Ukraine's military launched its first actions against the pro-Russian forces on Tuesday. A day later, in the eastern Ukraine city of Slovyansk, pro-Russian insurgents took over six Ukrainian armored vehicles along with their crews and hoisted Russian flags over them before driving into town. The Ukrainian soldiers manning the vehicles offered no armed resistance, and masked pro-Russian militias in combat fatigues rode on top of the vehicles in a defiant rejection of Kiev's hope to re-establish control over the restive region.
Insurgents in Slovyansk have seized the police headquarters and the administration building, demanding broader autonomy for eastern Ukraine and closer ties with Russia. Their actions have been repeated in at least eight other cities in eastern Ukraine. The central government says Moscow is provoking the unrest.
Officials said a full-scale Russian invasion of eastern Ukraine would result in broad U.S. and European sanctions on key Russian economic sectors, including its powerful energy industry. However, European nations are divided on whether to limit its access to Russia's oil and gas supplies, and a vote to sanction must be unanimous among the EU's 28 member states.

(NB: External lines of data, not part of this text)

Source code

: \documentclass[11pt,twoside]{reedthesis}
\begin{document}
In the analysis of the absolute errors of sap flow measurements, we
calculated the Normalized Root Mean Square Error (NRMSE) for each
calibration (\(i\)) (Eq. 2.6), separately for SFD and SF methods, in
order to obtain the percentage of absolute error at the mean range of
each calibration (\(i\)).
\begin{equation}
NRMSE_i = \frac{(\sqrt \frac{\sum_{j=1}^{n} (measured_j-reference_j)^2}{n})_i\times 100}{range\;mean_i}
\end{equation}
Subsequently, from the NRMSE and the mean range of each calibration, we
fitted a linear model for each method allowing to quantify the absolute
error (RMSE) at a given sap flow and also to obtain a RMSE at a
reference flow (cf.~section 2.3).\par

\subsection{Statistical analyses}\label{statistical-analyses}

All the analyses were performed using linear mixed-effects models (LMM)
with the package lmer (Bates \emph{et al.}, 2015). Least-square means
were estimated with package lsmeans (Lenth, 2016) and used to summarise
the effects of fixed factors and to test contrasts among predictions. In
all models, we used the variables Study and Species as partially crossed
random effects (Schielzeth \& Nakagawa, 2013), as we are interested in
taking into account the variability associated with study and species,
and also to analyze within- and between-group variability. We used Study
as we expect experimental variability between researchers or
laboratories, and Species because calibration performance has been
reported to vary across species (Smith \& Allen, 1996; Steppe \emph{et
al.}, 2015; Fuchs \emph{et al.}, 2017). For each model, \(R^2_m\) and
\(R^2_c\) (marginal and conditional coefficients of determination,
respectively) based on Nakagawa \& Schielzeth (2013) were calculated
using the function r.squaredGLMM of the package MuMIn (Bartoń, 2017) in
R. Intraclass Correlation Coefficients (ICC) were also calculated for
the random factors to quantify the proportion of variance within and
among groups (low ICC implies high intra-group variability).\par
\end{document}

The sanctions that could be levied in the aftermath of the Geneva meeting were expected to focus on Putin's close associates, including oligarchs who control much of Russia's wealth, as well as businesses and other entities they control. It was unclear whether those sanctions would change Putin's calculus, given that the U.S. and the Europeans already have launched targeted sanctions on people in Putin's inner circle.